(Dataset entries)
_ _ _ _
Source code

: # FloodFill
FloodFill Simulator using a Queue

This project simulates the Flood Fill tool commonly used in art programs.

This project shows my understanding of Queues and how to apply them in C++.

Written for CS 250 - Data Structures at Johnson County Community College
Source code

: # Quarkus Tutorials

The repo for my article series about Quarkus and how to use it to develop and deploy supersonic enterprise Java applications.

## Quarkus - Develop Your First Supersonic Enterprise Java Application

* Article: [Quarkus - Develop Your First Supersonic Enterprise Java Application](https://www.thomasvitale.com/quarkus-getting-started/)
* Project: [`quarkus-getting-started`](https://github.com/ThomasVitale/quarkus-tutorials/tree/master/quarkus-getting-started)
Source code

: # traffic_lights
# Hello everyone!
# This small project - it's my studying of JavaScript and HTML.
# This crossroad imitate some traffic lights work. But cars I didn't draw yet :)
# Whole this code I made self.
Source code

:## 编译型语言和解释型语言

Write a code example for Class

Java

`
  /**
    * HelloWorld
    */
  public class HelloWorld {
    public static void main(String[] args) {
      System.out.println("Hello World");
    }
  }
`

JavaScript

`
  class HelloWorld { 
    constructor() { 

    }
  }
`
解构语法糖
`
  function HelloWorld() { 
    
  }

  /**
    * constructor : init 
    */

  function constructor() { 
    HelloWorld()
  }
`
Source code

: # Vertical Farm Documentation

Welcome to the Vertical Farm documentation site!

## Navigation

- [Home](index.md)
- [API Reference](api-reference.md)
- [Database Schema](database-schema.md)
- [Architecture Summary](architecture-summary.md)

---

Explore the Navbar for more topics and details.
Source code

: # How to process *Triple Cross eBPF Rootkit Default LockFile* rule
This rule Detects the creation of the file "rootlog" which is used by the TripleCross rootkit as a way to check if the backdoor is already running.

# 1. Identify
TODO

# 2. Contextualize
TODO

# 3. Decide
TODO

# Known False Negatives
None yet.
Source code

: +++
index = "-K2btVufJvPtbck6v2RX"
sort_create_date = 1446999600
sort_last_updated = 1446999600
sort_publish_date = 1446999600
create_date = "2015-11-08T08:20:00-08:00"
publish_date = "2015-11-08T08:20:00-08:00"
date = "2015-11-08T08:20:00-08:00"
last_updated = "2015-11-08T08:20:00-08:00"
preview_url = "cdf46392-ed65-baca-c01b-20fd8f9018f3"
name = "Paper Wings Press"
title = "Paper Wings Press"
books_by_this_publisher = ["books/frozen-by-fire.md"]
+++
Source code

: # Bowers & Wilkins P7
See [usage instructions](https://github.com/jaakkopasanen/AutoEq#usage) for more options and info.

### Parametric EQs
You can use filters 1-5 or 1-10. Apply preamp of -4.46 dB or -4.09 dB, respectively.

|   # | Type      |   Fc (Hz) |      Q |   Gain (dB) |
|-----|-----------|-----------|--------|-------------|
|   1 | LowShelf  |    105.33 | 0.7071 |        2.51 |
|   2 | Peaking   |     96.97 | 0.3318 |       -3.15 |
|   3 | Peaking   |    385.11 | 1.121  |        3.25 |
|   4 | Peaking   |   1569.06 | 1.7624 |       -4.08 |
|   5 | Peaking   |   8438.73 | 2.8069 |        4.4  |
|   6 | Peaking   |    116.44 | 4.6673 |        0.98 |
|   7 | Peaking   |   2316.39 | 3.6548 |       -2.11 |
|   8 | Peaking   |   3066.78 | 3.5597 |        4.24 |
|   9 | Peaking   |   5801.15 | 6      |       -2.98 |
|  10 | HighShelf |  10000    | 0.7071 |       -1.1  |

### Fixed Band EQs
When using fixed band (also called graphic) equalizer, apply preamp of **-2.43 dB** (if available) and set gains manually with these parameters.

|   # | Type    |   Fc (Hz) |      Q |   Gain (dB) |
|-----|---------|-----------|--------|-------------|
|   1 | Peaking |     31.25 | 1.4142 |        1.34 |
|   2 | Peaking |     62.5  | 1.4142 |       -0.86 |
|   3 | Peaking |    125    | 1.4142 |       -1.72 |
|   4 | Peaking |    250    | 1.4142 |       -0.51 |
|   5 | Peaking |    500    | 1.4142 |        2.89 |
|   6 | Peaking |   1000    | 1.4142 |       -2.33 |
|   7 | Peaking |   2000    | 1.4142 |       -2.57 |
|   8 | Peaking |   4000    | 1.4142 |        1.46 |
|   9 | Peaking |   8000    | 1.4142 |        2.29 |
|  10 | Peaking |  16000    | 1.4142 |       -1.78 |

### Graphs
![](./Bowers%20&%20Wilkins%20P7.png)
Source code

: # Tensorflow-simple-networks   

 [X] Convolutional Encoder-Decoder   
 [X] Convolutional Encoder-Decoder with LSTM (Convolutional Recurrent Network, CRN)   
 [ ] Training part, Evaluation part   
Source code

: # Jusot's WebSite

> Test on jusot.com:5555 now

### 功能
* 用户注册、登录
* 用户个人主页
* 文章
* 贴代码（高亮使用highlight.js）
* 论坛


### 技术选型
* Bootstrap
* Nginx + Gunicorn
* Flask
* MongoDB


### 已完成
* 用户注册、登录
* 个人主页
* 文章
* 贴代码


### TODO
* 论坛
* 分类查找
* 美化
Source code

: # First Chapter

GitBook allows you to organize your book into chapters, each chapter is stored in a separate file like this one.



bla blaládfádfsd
_ _ _ _
Exercise description:
Go through the data and retype all of it exactly.

Final answer:
Source code

: # FloodFill
FloodFill Simulator using a Queue

This project simulates the Flood Fill tool commonly used in art programs.

This project shows my understanding of Queues and how to apply them in C++.

Written for CS 250 - Data Structures at Johnson County Community College
Source code

: # Quarkus Tutorials

The repo for my article series about Quarkus and how to use it to develop and deploy supersonic enterprise Java applications.

## Quarkus - Develop Your First Supersonic Enterprise Java Application

* Article: [Quarkus - Develop Your First Supersonic Enterprise Java Application](https://www.thomasvitale.com/quarkus-getting-started/)
* Project: [`quarkus-getting-started`](https://github.com/ThomasVitale/quarkus-tutorials/tree/master/quarkus-getting-started)
Source code

: # traffic_lights
# Hello everyone!
# This small project - it's my studying of JavaScript and HTML.
# This crossroad imitate some traffic lights work. But cars I didn't draw yet :)
# Whole this code I made self.
Source code

:## 编译型语言和解释型语言

Write a code example for Class

Java

`
  /**
    * HelloWorld
    */
  public class HelloWorld {
    public static void main(String[] args) {
      System.out.println("Hello World");
    }
  }
`

JavaScript

`
  class HelloWorld { 
    constructor() { 

    }
  }
`
解构语法糖
`
  function HelloWorld() { 
    
  }

  /**
    * constructor : init 
    */

  function constructor() { 
    HelloWorld()
  }
`
Source code

: # Vertical Farm Documentation

Welcome to the Vertical Farm documentation site!

## Navigation

- [Home](index.md)
- [API Reference](api-reference.md)
- [Database Schema](database-schema.md)
- [Architecture Summary](architecture-summary.md)

---

Explore the Navbar for more topics and details.
Source code

: # How to process *Triple Cross eBPF Rootkit Default LockFile* rule
This rule Detects the creation of the file "rootlog" which is used by the TripleCross rootkit as a way to check if the backdoor is already running.

# 1. Identify
TODO

# 2. Contextualize
TODO

# 3. Decide
TODO

# Known False Negatives
None yet.
Source code

: +++
index = "-K2btVufJvPtbck6v2RX"
sort_create_date = 1446999600
sort_last_updated = 1446999600
sort_publish_date = 1446999600
create_date = "2015-11-08T08:20:00-08:00"
publish_date = "2015-11-08T08:20:00-08:00"
date = "2015-11-08T08:20:00-08:00"
last_updated = "2015-11-08T08:20:00-08:00"
preview_url = "cdf46392-ed65-baca-c01b-20fd8f9018f3"
name = "Paper Wings Press"
title = "Paper Wings Press"
books_by_this_publisher = ["books/frozen-by-fire.md"]
+++
Source code

: # Bowers & Wilkins P7
See [usage instructions](https://github.com/jaakkopasanen/AutoEq#usage) for more options and info.

### Parametric EQs
You can use filters 1-5 or 1-10. Apply preamp of -4.46 dB or -4.09 dB, respectively.

|   # | Type      |   Fc (Hz) |      Q |   Gain (dB) |
|-----|-----------|-----------|--------|-------------|
|   1 | LowShelf  |    105.33 | 0.7071 |        2.51 |
|   2 | Peaking   |     96.97 | 0.3318 |       -3.15 |
|   3 | Peaking   |    385.11 | 1.121  |        3.25 |
|   4 | Peaking   |   1569.06 | 1.7624 |       -4.08 |
|   5 | Peaking   |   8438.73 | 2.8069 |        4.4  |
|   6 | Peaking   |    116.44 | 4.6673 |        0.98 |
|   7 | Peaking   |   2316.39 | 3.6548 |       -2.11 |
|   8 | Peaking   |   3066.78 | 3.5597 |        4.24 |
|   9 | Peaking   |   5801.15 | 6      |       -2.98 |
|  10 | HighShelf |  10000    | 0.7071 |       -1.1  |

### Fixed Band EQs
When using fixed band (also called graphic) equalizer, apply preamp of **-2.43 dB** (if available) and set gains manually with these parameters.

|   # | Type    |   Fc (Hz) |      Q |   Gain (dB) |
|-----|---------|-----------|--------|-------------|
|   1 | Peaking |     31.25 | 1.4142 |        1.34 |
|   2 | Peaking |     62.5  | 1.4142 |       -0.86 |
|   3 | Peaking |    125    | 1.4142 |       -1.72 |
|   4 | Peaking |    250    | 1.4142 |       -0.51 |
|   5 | Peaking |    500    | 1.4142 |        2.89 |
|   6 | Peaking |   1000    | 1.4142 |       -2.33 |
|   7 | Peaking |   2000    | 1.4142 |       -2.57 |
|   8 | Peaking |   4000    | 1.4142 |        1.46 |
|   9 | Peaking |   8000    | 1.4142 |        2.29 |
|  10 | Peaking |  16000    | 1.4142 |       -1.78 |

### Graphs
![](./Bowers%20&%20Wilkins%20P7.png)
Source code

: # Tensorflow-simple-networks   

 [X] Convolutional Encoder-Decoder   
 [X] Convolutional Encoder-Decoder with LSTM (Convolutional Recurrent Network, CRN)   
 [ ] Training part, Evaluation part   
Source code

: # Jusot's WebSite

> Test on jusot.com:5555 now

### 功能
* 用户注册、登录
* 用户个人主页
* 文章
* 贴代码（高亮使用highlight.js）
* 论坛


### 技术选型
* Bootstrap
* Nginx + Gunicorn
* Flask
* MongoDB


### 已完成
* 用户注册、登录
* 个人主页
* 文章
* 贴代码


### TODO
* 论坛
* 分类查找
* 美化
Source code

: # First Chapter

GitBook allows you to organize your book into chapters, each chapter is stored in a separate file like this one.



bla blaládfádfsd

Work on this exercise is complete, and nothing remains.